On the night of February 18, 1965, about 500 people who were organized by the SCLC activist C. T. Vivian left Zion United Methodist Church in Marion and attempted a peaceful walk to the Perry County jail, about a half a block away, where young civil-rights worker James Orange was being held. The marchers planned to sing hymns and return to the church. Police later said that they believed the crowd was planning a jailbreak. Among the marchers were Jackson, his 16-year-old sister, Emma Jean, mother, and maternal grandfather Cager Lee.

They were met at the post office by a line of Marion police officers, county sheriff's deputies, and Alabama state troopers. During the standoff, streetlights were abruptly turned off (some sources say they were shot out by the police), and the police began to beat the protesters. Among those beaten were two United Press International photographers, whose cameras were smashed, and NBC News correspondent Richard Valeriani, who was beaten so badly that he was hospitalized. The marchers turned and scattered back toward the church.

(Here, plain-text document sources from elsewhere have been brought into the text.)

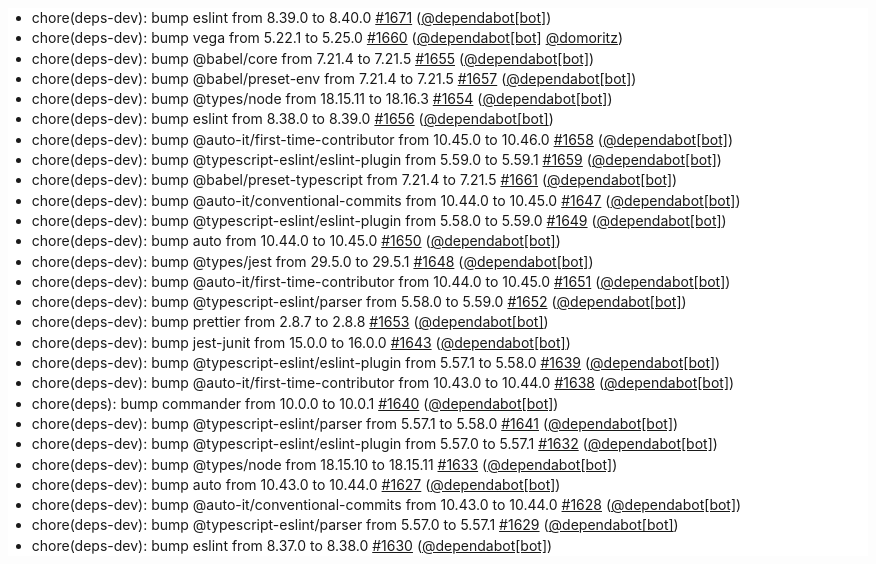 - chore(deps-dev): bump eslint from 8.39.0 to 8.40.0 [#1671](https://github.com/vega/ts-json-schema-generator/pull/1671) ([@dependabot[bot]](https://github.com/dependabot[bot]))
- chore(deps-dev): bump vega from 5.22.1 to 5.25.0 [#1660](https://github.com/vega/ts-json-schema-generator/pull/1660) ([@dependabot[bot]](https://github.com/dependabot[bot]) [@domoritz](https://github.com/domoritz))
- chore(deps-dev): bump @babel/core from 7.21.4 to 7.21.5 [#1655](https://github.com/vega/ts-json-schema-generator/pull/1655) ([@dependabot[bot]](https://github.com/dependabot[bot]))
- chore(deps-dev): bump @babel/preset-env from 7.21.4 to 7.21.5 [#1657](https://github.com/vega/ts-json-schema-generator/pull/1657) ([@dependabot[bot]](https://github.com/dependabot[bot]))
- chore(deps-dev): bump @types/node from 18.15.11 to 18.16.3 [#1654](https://github.com/vega/ts-json-schema-generator/pull/1654) ([@dependabot[bot]](https://github.com/dependabot[bot]))
- chore(deps-dev): bump eslint from 8.38.0 to 8.39.0 [#1656](https://github.com/vega/ts-json-schema-generator/pull/1656) ([@dependabot[bot]](https://github.com/dependabot[bot]))
- chore(deps-dev): bump @auto-it/first-time-contributor from 10.45.0 to 10.46.0 [#1658](https://github.com/vega/ts-json-schema-generator/pull/1658) ([@dependabot[bot]](https://github.com/dependabot[bot]))
- chore(deps-dev): bump @typescript-eslint/eslint-plugin from 5.59.0 to 5.59.1 [#1659](https://github.com/vega/ts-json-schema-generator/pull/1659) ([@dependabot[bot]](https://github.com/dependabot[bot]))
- chore(deps-dev): bump @babel/preset-typescript from 7.21.4 to 7.21.5 [#1661](https://github.com/vega/ts-json-schema-generator/pull/1661) ([@dependabot[bot]](https://github.com/dependabot[bot]))
- chore(deps-dev): bump @auto-it/conventional-commits from 10.44.0 to 10.45.0 [#1647](https://github.com/vega/ts-json-schema-generator/pull/1647) ([@dependabot[bot]](https://github.com/dependabot[bot]))
- chore(deps-dev): bump @typescript-eslint/eslint-plugin from 5.58.0 to 5.59.0 [#1649](https://github.com/vega/ts-json-schema-generator/pull/1649) ([@dependabot[bot]](https://github.com/dependabot[bot]))
- chore(deps-dev): bump auto from 10.44.0 to 10.45.0 [#1650](https://github.com/vega/ts-json-schema-generator/pull/1650) ([@dependabot[bot]](https://github.com/dependabot[bot]))
- chore(deps-dev): bump @types/jest from 29.5.0 to 29.5.1 [#1648](https://github.com/vega/ts-json-schema-generator/pull/1648) ([@dependabot[bot]](https://github.com/dependabot[bot]))
- chore(deps-dev): bump @auto-it/first-time-contributor from 10.44.0 to 10.45.0 [#1651](https://github.com/vega/ts-json-schema-generator/pull/1651) ([@dependabot[bot]](https://github.com/dependabot[bot]))
- chore(deps-dev): bump @typescript-eslint/parser from 5.58.0 to 5.59.0 [#1652](https://github.com/vega/ts-json-schema-generator/pull/1652) ([@dependabot[bot]](https://github.com/dependabot[bot]))
- chore(deps-dev): bump prettier from 2.8.7 to 2.8.8 [#1653](https://github.com/vega/ts-json-schema-generator/pull/1653) ([@dependabot[bot]](https://github.com/dependabot[bot]))
- chore(deps-dev): bump jest-junit from 15.0.0 to 16.0.0 [#1643](https://github.com/vega/ts-json-schema-generator/pull/1643) ([@dependabot[bot]](https://github.com/dependabot[bot]))
- chore(deps-dev): bump @typescript-eslint/eslint-plugin from 5.57.1 to 5.58.0 [#1639](https://github.com/vega/ts-json-schema-generator/pull/1639) ([@dependabot[bot]](https://github.com/dependabot[bot]))
- chore(deps-dev): bump @auto-it/first-time-contributor from 10.43.0 to 10.44.0 [#1638](https://github.com/vega/ts-json-schema-generator/pull/1638) ([@dependabot[bot]](https://github.com/dependabot[bot]))
- chore(deps): bump commander from 10.0.0 to 10.0.1 [#1640](https://github.com/vega/ts-json-schema-generator/pull/1640) ([@dependabot[bot]](https://github.com/dependabot[bot]))
- chore(deps-dev): bump @typescript-eslint/parser from 5.57.1 to 5.58.0 [#1641](https://github.com/vega/ts-json-schema-generator/pull/1641) ([@dependabot[bot]](https://github.com/dependabot[bot]))
- chore(deps-dev): bump @typescript-eslint/eslint-plugin from 5.57.0 to 5.57.1 [#1632](https://github.com/vega/ts-json-schema-generator/pull/1632) ([@dependabot[bot]](https://github.com/dependabot[bot]))
- chore(deps-dev): bump @types/node from 18.15.10 to 18.15.11 [#1633](https://github.com/vega/ts-json-schema-generator/pull/1633) ([@dependabot[bot]](https://github.com/dependabot[bot]))
- chore(deps-dev): bump auto from 10.43.0 to 10.44.0 [#1627](https://github.com/vega/ts-json-schema-generator/pull/1627) ([@dependabot[bot]](https://github.com/dependabot[bot]))
- chore(deps-dev): bump @auto-it/conventional-commits from 10.43.0 to 10.44.0 [#1628](https://github.com/vega/ts-json-schema-generator/pull/1628) ([@dependabot[bot]](https://github.com/dependabot[bot]))
- chore(deps-dev): bump @typescript-eslint/parser from 5.57.0 to 5.57.1 [#1629](https://github.com/vega/ts-json-schema-generator/pull/1629) ([@dependabot[bot]](https://github.com/dependabot[bot]))
- chore(deps-dev): bump eslint from 8.37.0 to 8.38.0 [#1630](https://github.com/vega/ts-json-schema-generator/pull/1630) ([@dependabot[bot]](https://github.com/dependabot[bot]))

Jackson, his sister, his mother Viola Jackson, and his 82-year-old grandfather Cager Lee, ran into Mack's Café behind the church, pursued by state troopers. Police clubbed Lee to the floor in the kitchen; when Viola attempted to pull the police off, she was also beaten. When Jackson tried to protect his mother, one trooper threw him against a cigarette machine. A second trooper shot Jackson twice in the abdomen. It was not until 2005 that trooper James Bonard Fowler was publicly associated with the shooting. In an interview with The Anniston Star, he admitted to shooting Jackson, saying it was self-defense, as he thought Jackson was going for his gun. The wounded Jackson left the café, suffering additional blows by the police, and collapsed in front of the bus station. He was taken to the hospital.

In the presence of FBI officials at the hospital, Jackson told lawyer Oscar Adams, of Birmingham, that he was "clubbed down" by state troopers after he was shot and had escaped from the café. Before his death, Jackson was served with an arrest warrant by Col. Al Lingo, head of the Alabama State Police. The Alabama State Senate responded to national criticism and "formally denounced charges of dereliction by Lingo's Troopers in Marion."

Dr. William Dinkins first attended Jackson when he arrived at the Good Samaritan Hospital in Selma. In a 1979 interview for America, They Loved You Madly, a precursor to Eyes on the Prize, Dr. Dinkins recounts the actions he took in caring for Jackson and what he witnessed leading up to (and after) the death of Jackson eight days later on February 26, 1965. Dr. Dinkins believed that Jackson died as a result of an overdose of anesthesia after a white attending surgeon decided to conduct a second surgery. Sister Michael Anne, an administrator at the hospital, later said there were powder burns on Jackson's abdomen, indicating that he was shot at very close range.

Jackson was honored at his memorial service, eulogized as a martyr to a moral cause. He was buried in Heard Cemetery, an old slave burial ground, next to his father. His headstone was paid for by the Perry County Civic League. In the decades since, his headstone has been vandalized, bearing the marks of at least one shotgun blast.

==Aftermath==
Two memorial services were held for Jimmie Lee Jackson. Martin Luther King, Jr. spoke at one, saying,
Jimmie Lee Jackson’s death says to us that we must work passionately and unrelentingly to make the American dream a reality. His death must prove that unmerited suffering does not go unredeemed. We must not be bitter and we must not harbor ideas of retaliating with violence. We must not lose faith in our white brothers.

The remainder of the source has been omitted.